Work task: Among the records below, find each line that includes the string "para" and copy it.

(Dataset entries)
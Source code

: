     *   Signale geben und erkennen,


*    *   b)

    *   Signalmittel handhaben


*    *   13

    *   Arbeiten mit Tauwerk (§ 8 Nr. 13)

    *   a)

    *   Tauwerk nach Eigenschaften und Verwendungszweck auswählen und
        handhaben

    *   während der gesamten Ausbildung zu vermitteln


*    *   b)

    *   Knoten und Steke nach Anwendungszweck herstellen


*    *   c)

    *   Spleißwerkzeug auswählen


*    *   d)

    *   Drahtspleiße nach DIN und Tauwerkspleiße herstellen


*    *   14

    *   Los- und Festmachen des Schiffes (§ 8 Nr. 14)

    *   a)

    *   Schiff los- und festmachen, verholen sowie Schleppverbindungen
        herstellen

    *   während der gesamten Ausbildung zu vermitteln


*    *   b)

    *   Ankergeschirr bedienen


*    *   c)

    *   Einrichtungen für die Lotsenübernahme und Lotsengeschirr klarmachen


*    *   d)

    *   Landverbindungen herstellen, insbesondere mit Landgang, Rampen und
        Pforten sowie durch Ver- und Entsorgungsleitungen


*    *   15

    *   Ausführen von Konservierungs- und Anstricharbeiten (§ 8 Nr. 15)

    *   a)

---

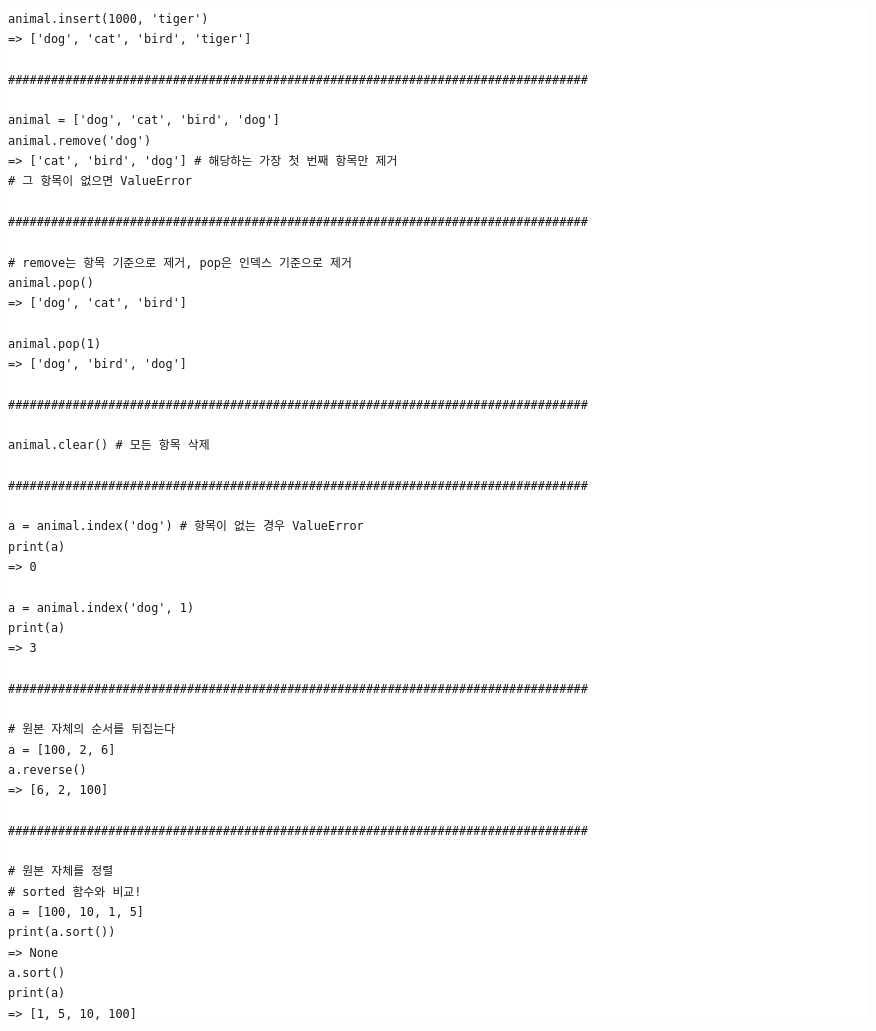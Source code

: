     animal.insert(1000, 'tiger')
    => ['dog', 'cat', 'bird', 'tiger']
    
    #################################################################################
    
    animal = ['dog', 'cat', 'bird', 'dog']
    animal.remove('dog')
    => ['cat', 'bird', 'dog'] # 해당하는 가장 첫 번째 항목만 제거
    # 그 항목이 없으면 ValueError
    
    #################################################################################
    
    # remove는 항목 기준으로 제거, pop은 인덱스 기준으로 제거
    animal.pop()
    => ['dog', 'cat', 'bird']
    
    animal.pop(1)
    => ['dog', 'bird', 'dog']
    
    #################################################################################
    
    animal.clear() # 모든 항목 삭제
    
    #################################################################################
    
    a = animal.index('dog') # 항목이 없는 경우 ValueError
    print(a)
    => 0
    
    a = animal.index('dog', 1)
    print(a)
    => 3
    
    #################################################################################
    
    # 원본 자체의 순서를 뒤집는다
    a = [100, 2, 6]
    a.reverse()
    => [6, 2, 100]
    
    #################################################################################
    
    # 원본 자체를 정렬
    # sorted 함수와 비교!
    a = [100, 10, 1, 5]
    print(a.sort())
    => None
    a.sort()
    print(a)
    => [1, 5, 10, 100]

* * *

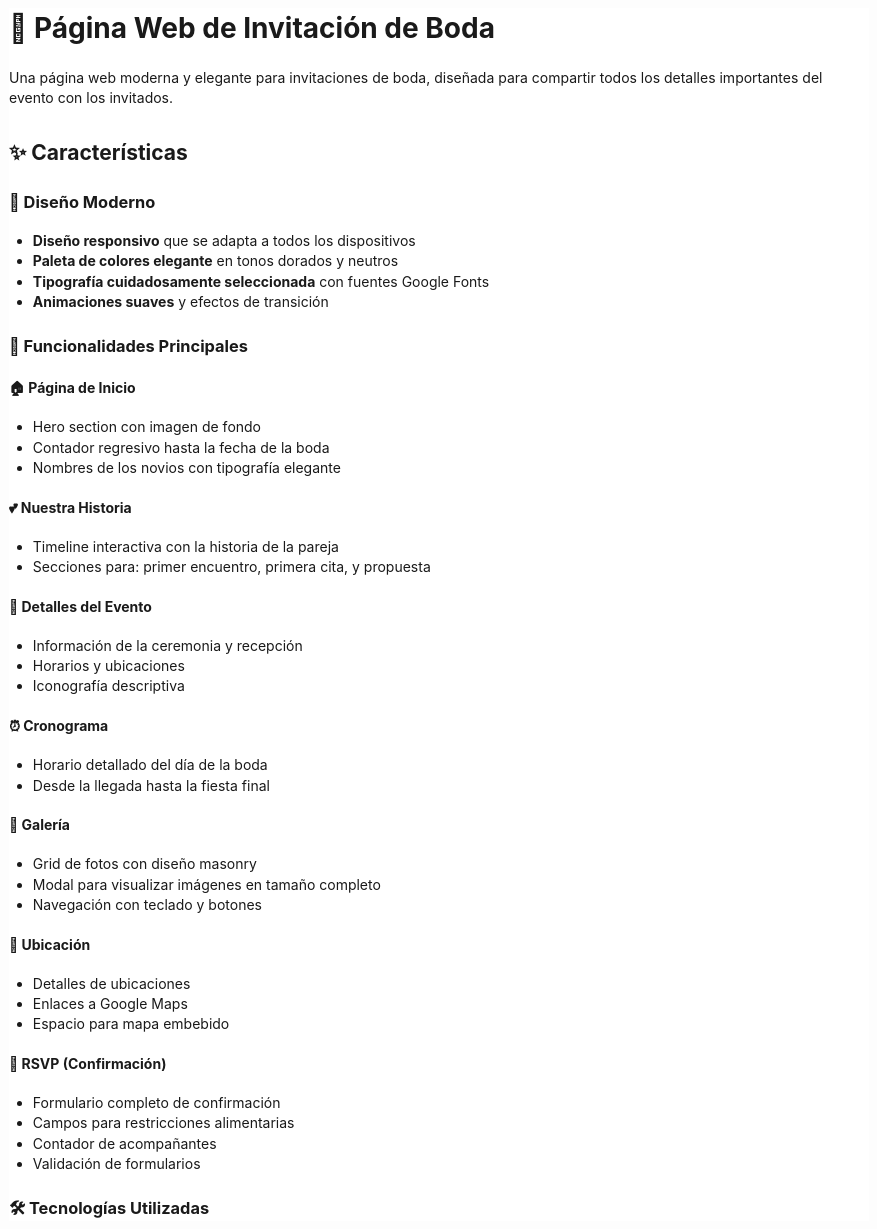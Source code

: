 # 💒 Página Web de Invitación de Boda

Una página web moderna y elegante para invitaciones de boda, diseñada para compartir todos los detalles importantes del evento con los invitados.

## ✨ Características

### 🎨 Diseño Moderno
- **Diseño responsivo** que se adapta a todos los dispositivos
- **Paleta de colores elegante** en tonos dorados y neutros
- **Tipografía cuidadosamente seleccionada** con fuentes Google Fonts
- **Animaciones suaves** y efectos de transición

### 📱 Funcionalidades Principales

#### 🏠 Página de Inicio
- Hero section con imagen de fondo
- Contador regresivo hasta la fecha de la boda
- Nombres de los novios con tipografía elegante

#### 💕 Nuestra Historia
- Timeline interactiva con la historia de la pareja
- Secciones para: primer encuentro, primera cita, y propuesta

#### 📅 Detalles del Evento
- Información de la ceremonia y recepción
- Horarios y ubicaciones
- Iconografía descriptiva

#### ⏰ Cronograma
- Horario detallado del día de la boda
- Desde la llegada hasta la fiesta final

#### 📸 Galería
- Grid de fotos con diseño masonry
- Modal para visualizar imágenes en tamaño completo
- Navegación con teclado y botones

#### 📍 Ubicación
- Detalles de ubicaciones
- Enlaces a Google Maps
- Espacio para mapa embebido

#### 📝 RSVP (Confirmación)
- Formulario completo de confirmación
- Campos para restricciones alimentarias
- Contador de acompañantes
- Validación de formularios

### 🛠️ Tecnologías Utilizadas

Written response:
Una página web moderna y elegante para invitaciones de boda, diseñada para compartir todos los detalles importantes del evento con los invitados.
- Secciones para: primer encuentro, primera cita, y propuesta
- Modal para visualizar imágenes en tamaño completo
- Espacio para mapa embebido
- Campos para restricciones alimentarias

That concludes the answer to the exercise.